- Your objective: Reproduce the data exactly as given, except for any images.

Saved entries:
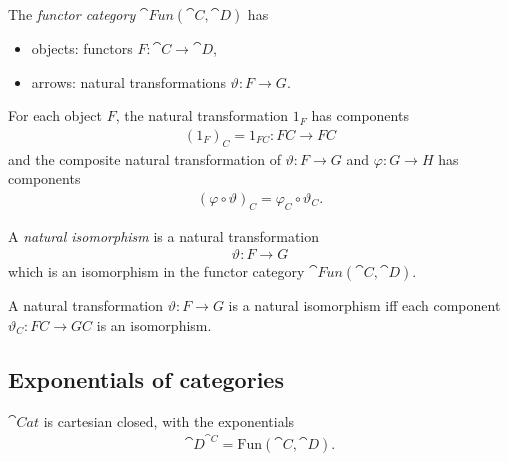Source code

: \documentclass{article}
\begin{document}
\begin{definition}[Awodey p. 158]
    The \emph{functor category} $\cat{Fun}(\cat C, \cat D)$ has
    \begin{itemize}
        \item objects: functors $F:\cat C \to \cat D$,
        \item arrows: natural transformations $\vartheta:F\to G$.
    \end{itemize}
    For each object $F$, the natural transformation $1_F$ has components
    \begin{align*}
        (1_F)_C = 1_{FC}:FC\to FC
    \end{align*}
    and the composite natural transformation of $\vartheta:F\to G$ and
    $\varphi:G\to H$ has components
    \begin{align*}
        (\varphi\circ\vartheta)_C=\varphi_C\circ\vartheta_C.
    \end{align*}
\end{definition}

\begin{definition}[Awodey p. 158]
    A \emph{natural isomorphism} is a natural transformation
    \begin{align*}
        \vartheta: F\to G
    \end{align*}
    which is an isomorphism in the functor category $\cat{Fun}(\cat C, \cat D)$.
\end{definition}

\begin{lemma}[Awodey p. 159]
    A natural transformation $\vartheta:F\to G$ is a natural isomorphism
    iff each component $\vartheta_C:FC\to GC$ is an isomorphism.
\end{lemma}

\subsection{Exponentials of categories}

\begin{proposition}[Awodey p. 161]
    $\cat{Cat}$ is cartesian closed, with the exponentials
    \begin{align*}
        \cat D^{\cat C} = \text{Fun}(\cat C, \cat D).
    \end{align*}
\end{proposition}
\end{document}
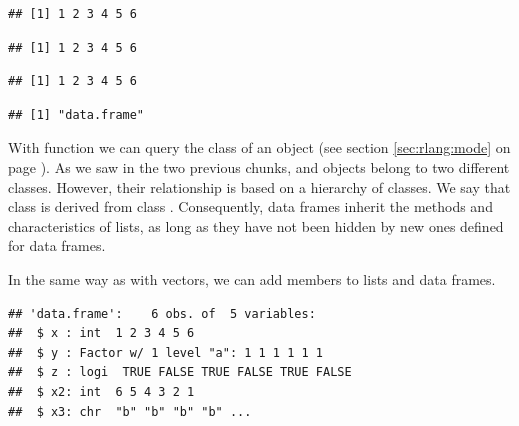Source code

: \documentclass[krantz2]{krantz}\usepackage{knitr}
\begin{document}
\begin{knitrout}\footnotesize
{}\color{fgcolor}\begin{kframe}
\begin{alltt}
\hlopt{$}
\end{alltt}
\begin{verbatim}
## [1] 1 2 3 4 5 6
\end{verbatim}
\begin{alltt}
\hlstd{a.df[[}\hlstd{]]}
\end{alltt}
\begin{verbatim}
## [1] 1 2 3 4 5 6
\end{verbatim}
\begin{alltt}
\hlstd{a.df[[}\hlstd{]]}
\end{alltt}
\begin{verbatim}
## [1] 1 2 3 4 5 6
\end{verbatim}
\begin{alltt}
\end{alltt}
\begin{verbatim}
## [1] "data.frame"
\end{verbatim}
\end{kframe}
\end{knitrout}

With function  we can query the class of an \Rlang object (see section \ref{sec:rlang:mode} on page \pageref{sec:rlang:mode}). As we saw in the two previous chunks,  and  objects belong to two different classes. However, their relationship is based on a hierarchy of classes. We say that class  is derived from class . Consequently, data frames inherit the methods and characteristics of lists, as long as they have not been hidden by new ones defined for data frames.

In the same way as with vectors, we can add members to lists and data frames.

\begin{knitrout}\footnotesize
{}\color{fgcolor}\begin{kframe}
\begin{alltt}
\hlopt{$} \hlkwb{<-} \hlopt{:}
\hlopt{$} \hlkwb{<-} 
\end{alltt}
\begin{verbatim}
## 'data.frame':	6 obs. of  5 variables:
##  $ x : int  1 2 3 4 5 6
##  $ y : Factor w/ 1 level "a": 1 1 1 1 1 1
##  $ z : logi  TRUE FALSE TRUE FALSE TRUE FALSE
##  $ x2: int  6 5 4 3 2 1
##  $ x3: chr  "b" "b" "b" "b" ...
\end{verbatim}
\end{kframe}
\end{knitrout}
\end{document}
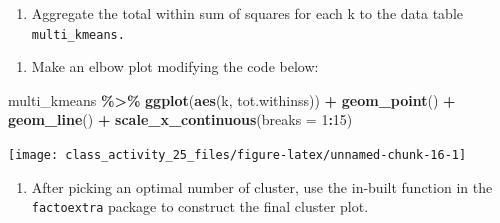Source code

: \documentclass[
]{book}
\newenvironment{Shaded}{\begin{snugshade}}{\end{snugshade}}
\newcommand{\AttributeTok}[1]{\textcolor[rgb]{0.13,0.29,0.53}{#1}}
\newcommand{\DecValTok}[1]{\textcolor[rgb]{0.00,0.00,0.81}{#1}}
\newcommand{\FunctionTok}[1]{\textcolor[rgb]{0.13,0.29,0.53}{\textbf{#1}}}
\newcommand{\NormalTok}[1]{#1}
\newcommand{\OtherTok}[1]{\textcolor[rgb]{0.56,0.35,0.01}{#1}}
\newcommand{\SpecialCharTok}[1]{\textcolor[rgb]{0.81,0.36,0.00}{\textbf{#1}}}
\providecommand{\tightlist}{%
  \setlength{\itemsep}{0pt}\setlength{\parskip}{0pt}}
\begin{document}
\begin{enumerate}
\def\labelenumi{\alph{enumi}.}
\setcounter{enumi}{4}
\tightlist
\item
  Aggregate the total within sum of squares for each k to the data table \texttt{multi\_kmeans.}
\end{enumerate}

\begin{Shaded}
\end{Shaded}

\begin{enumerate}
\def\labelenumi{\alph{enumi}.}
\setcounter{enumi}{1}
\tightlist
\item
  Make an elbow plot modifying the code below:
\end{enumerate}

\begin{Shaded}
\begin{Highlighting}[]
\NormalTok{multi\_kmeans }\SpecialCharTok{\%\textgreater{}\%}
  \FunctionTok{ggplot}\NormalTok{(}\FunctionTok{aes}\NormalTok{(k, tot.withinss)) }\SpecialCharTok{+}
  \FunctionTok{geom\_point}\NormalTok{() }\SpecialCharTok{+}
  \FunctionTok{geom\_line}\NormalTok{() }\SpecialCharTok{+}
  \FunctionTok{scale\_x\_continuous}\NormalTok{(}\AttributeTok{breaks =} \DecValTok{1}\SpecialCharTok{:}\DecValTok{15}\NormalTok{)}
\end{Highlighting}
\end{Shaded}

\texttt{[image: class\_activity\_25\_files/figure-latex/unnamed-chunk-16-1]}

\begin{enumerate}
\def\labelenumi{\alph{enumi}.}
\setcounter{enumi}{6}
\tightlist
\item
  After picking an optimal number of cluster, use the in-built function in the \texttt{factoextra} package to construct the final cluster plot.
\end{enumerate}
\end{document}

- Answer box:
Source code

: \documentclass{article}
\begin{document}
\begin{definition}[Awodey p. 158]
    The \emph{functor category} $\cat{Fun}(\cat C, \cat D)$ has
    \begin{itemize}
        \item objects: functors $F:\cat C \to \cat D$,
        \item arrows: natural transformations $\vartheta:F\to G$.
    \end{itemize}
    For each object $F$, the natural transformation $1_F$ has components
    \begin{align*}
        (1_F)_C = 1_{FC}:FC\to FC
    \end{align*}
    and the composite natural transformation of $\vartheta:F\to G$ and
    $\varphi:G\to H$ has components
    \begin{align*}
        (\varphi\circ\vartheta)_C=\varphi_C\circ\vartheta_C.
    \end{align*}
\end{definition}

\begin{definition}[Awodey p. 158]
    A \emph{natural isomorphism} is a natural transformation
    \begin{align*}
        \vartheta: F\to G
    \end{align*}
    which is an isomorphism in the functor category $\cat{Fun}(\cat C, \cat D)$.
\end{definition}

\begin{lemma}[Awodey p. 159]
    A natural transformation $\vartheta:F\to G$ is a natural isomorphism
    iff each component $\vartheta_C:FC\to GC$ is an isomorphism.
\end{lemma}

\subsection{Exponentials of categories}

\begin{proposition}[Awodey p. 161]
    $\cat{Cat}$ is cartesian closed, with the exponentials
    \begin{align*}
        \cat D^{\cat C} = \text{Fun}(\cat C, \cat D).
    \end{align*}
\end{proposition}
\end{document}
Source code

: \documentclass[krantz2]{krantz}\usepackage{knitr}
\begin{document}
\begin{knitrout}\footnotesize
{}\color{fgcolor}\begin{kframe}
\begin{alltt}
\hlopt{$}
\end{alltt}
\begin{verbatim}
## [1] 1 2 3 4 5 6
\end{verbatim}
\begin{alltt}
\hlstd{a.df[[}\hlstd{]]}
\end{alltt}
\begin{verbatim}
## [1] 1 2 3 4 5 6
\end{verbatim}
\begin{alltt}
\hlstd{a.df[[}\hlstd{]]}
\end{alltt}
\begin{verbatim}
## [1] 1 2 3 4 5 6
\end{verbatim}
\begin{alltt}
\end{alltt}
\begin{verbatim}
## [1] "data.frame"
\end{verbatim}
\end{kframe}
\end{knitrout}

With function  we can query the class of an \Rlang object (see section \ref{sec:rlang:mode} on page \pageref{sec:rlang:mode}). As we saw in the two previous chunks,  and  objects belong to two different classes. However, their relationship is based on a hierarchy of classes. We say that class  is derived from class . Consequently, data frames inherit the methods and characteristics of lists, as long as they have not been hidden by new ones defined for data frames.

In the same way as with vectors, we can add members to lists and data frames.

\begin{knitrout}\footnotesize
{}\color{fgcolor}\begin{kframe}
\begin{alltt}
\hlopt{$} \hlkwb{<-} \hlopt{:}
\hlopt{$} \hlkwb{<-} 
\end{alltt}
\begin{verbatim}
## 'data.frame':	6 obs. of  5 variables:
##  $ x : int  1 2 3 4 5 6
##  $ y : Factor w/ 1 level "a": 1 1 1 1 1 1
##  $ z : logi  TRUE FALSE TRUE FALSE TRUE FALSE
##  $ x2: int  6 5 4 3 2 1
##  $ x3: chr  "b" "b" "b" "b" ...
\end{verbatim}
\end{kframe}
\end{knitrout}
\end{document}
Source code

: \documentclass[
]{book}
\newenvironment{Shaded}{\begin{snugshade}}{\end{snugshade}}
\newcommand{\AttributeTok}[1]{\textcolor[rgb]{0.13,0.29,0.53}{#1}}
\newcommand{\DecValTok}[1]{\textcolor[rgb]{0.00,0.00,0.81}{#1}}
\newcommand{\FunctionTok}[1]{\textcolor[rgb]{0.13,0.29,0.53}{\textbf{#1}}}
\newcommand{\NormalTok}[1]{#1}
\newcommand{\OtherTok}[1]{\textcolor[rgb]{0.56,0.35,0.01}{#1}}
\newcommand{\SpecialCharTok}[1]{\textcolor[rgb]{0.81,0.36,0.00}{\textbf{#1}}}
\providecommand{\tightlist}{%
  \setlength{\itemsep}{0pt}\setlength{\parskip}{0pt}}
\begin{document}
\begin{enumerate}
\def\labelenumi{\alph{enumi}.}
\setcounter{enumi}{4}
\tightlist
\item
  Aggregate the total within sum of squares for each k to the data table \texttt{multi\_kmeans.}
\end{enumerate}

\begin{Shaded}
\end{Shaded}

\begin{enumerate}
\def\labelenumi{\alph{enumi}.}
\setcounter{enumi}{1}
\tightlist
\item
  Make an elbow plot modifying the code below:
\end{enumerate}

\begin{Shaded}
\begin{Highlighting}[]
\NormalTok{multi\_kmeans }\SpecialCharTok{\%\textgreater{}\%}
  \FunctionTok{ggplot}\NormalTok{(}\FunctionTok{aes}\NormalTok{(k, tot.withinss)) }\SpecialCharTok{+}
  \FunctionTok{geom\_point}\NormalTok{() }\SpecialCharTok{+}
  \FunctionTok{geom\_line}\NormalTok{() }\SpecialCharTok{+}
  \FunctionTok{scale\_x\_continuous}\NormalTok{(}\AttributeTok{breaks =} \DecValTok{1}\SpecialCharTok{:}\DecValTok{15}\NormalTok{)}
\end{Highlighting}
\end{Shaded}

\texttt{[image: class\_activity\_25\_files/figure-latex/unnamed-chunk-16-1]}

\begin{enumerate}
\def\labelenumi{\alph{enumi}.}
\setcounter{enumi}{6}
\tightlist
\item
  After picking an optimal number of cluster, use the in-built function in the \texttt{factoextra} package to construct the final cluster plot.
\end{enumerate}
\end{document}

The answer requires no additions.